I lucchetti dell’amore: da ponte Milvio al museo

Roma

Il fenomeno dei lucchetti, ormai celeberrimo, dilaga in tutta la penisola, da ponte Milvio, luogo primigenio citato nel romanzo Tre metri sopra il cielo, fino a giungere sul fiorentino ponte Vecchio e a dilagare su ogni ponte veneziano. Il rito d’amore (consistente nel chiudere simbolicamente in un lucchetto l’amore dei due amanti e poi gettare le chiavi nel fiume) preoccupa le amministrazioni comunali, che considerano pericolosi e indecorosi, gli ammassi di metallo che proliferano in città.

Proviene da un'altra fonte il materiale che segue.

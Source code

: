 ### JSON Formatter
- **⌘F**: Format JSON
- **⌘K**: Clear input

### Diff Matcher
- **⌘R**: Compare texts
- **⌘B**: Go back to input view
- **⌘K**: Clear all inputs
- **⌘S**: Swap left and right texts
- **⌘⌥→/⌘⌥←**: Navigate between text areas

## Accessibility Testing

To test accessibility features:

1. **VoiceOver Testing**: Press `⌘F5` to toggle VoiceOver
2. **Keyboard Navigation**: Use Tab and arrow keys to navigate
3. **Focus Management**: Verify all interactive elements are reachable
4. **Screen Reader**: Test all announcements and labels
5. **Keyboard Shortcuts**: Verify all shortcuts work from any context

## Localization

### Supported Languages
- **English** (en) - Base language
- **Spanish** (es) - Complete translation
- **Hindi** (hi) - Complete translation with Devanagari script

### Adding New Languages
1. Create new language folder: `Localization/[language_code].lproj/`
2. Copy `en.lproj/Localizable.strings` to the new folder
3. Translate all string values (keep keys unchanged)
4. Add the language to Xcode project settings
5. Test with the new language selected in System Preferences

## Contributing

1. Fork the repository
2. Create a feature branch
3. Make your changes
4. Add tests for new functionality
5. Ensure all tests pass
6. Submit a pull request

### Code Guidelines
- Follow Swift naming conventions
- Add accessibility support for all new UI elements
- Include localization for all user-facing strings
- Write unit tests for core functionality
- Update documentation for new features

A Roma il peso della ferraglia ha già fatto crollare dei lampioni di ponte Milvio. Così sopraggiunge la decisione di togliere i lucchetti dal ponte capitolino, di porli in magazzino, ma temporaneamente. Ben altro luogo sembra a loro consono, e si tratterebbe dello storico museo etnografico Pigorini. Una scelta che lascia perplessi e che tra l’altro legittima i mocciosi a perpetuare un (mal)costume indegno di intralciare la fisionomia della città ma meritorio di entrare in un museo.